Is there an intuitive explanation for Newton's Third Law? Why does nature follow Newton's third law? I understand that when we apply a force there would be a reaction due to mass/inertia but why is it equal in magnitude? 
I know the derivation from Newton's second law but I'd like a more intuitive explanation for this. (I have taken the first and second law as true and as axioms)
 A: If the forces were not equal in magnitude then their net sum would be nonzero. You could make a perpetual motion machine by pressing different-sized springs together so one pushed harder on the other one and the assembly accelerated off into space.
Believe it or not, respectable people have seriously claimed to have done this with radiation pressure inside a microwave cavity resonator, thus creating a fuel-less spaceship drive. It took a lot of expert investigation to demonstrate that it did not work.
A: Probably the most intuitive derivation is that Newton's 3rd law is the law that leads to conservation of momentum in Newtonian physics. In the modern view, such conservation laws are related to symmetries and are seen as the fundamental thing from which other things are derived.

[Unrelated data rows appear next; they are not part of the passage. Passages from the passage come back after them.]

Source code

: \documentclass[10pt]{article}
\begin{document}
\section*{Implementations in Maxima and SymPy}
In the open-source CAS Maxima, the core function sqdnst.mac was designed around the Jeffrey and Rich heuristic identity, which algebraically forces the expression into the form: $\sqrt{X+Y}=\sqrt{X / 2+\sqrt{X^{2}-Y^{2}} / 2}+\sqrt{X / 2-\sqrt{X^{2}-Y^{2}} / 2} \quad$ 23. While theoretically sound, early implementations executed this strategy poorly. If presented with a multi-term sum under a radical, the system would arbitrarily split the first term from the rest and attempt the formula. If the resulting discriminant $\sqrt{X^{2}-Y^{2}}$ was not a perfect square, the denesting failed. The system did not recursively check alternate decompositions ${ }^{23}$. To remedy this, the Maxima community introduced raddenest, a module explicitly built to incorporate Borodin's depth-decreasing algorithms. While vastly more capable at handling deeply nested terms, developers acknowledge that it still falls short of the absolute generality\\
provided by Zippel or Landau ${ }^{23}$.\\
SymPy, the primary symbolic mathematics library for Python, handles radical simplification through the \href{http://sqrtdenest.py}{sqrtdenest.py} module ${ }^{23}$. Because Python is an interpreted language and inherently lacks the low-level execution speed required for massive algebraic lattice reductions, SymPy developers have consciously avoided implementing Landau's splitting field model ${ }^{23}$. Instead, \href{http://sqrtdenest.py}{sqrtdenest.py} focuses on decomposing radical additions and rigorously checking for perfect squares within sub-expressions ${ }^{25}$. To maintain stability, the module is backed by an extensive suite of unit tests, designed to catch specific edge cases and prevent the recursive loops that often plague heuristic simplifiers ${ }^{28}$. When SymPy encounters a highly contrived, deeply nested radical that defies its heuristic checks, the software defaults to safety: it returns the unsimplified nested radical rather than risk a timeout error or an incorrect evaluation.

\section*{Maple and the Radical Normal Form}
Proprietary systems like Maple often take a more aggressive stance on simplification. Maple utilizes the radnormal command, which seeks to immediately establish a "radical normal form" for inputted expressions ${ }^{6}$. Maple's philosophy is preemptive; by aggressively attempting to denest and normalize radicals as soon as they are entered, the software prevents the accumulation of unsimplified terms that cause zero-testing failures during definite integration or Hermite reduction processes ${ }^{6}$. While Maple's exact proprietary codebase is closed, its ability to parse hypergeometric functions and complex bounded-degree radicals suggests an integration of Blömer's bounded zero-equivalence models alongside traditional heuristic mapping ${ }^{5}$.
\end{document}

In this case, the conservation of momentum is related to the fact that the laws of physics are the same at different locations.

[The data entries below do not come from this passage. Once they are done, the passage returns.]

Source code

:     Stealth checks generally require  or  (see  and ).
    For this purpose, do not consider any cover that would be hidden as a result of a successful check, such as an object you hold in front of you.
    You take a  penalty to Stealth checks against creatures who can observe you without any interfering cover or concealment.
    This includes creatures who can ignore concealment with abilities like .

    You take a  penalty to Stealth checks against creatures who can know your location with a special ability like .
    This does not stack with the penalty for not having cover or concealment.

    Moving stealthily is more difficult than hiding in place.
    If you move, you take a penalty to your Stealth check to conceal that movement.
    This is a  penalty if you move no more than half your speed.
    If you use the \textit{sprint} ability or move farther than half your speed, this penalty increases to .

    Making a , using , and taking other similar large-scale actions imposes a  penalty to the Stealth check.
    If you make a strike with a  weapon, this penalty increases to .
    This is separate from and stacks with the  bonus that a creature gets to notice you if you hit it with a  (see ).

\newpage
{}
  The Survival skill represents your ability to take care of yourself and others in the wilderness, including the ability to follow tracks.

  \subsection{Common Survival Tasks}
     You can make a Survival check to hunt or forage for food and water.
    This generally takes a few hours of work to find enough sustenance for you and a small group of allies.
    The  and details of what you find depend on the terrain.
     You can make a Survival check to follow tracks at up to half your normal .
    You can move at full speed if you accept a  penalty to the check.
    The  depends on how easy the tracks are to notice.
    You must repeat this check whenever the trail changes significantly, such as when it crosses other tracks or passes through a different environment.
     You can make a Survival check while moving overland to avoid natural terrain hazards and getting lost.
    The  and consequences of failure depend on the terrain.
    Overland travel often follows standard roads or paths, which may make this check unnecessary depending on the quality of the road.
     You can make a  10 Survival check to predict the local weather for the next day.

So the intuitive "derivation" (leaving out the mathematical details) would be: the laws of physics are the same from place to place, this implies that momentum is conserved, which implies Newton's 3rd law for mechanical systems.
A: Simply put, Newton's 3rd Law is an observation that (at least in classical physics) has proved to be true through experiment. Several other equations and relations exist which are axiomatic (such as Schrodinger's equation) and are obtained simply through observation.
Intuitively, consider a universe which only contains a ball. Can the ball accelerate if it has nothing to push off of? If so, what is it moving relative to? A ball in its own universe can only move relative to itself - its velocity is zero; it has no acceleration.
Furthermore, consider a universe with a ball and a person. The person throws the ball, imparting an impulse which gives the ball velocity and momentum. The average speed of the universe relative to itself must be zero, so net momentum must be zero. To preserve a total momentum of zero, the person must receive an opposite momentum. This momentum is equal to mass times velocity. Force, mass times acceleration, is the time derivative of momentum. In order for the momenta to always be equal in magnitude and opposite in direction, the derivatives of the momentum should also be equal and opposite, ergo, Newton's 3rd law.
A: 
The third law of Newton ultimately just an approximation, that ends
  up replaced with the deeper ideas of momentum and angular momentum
  conservation.

Most of interactions in microscopic level is consequense of electromagnetic interaction via em field. 
This law is valid when the change in (angular) momentum of the field is negligible. For more details see this post.
So wee need consider third Newton law as consequence of momentum and angular momentum conservation.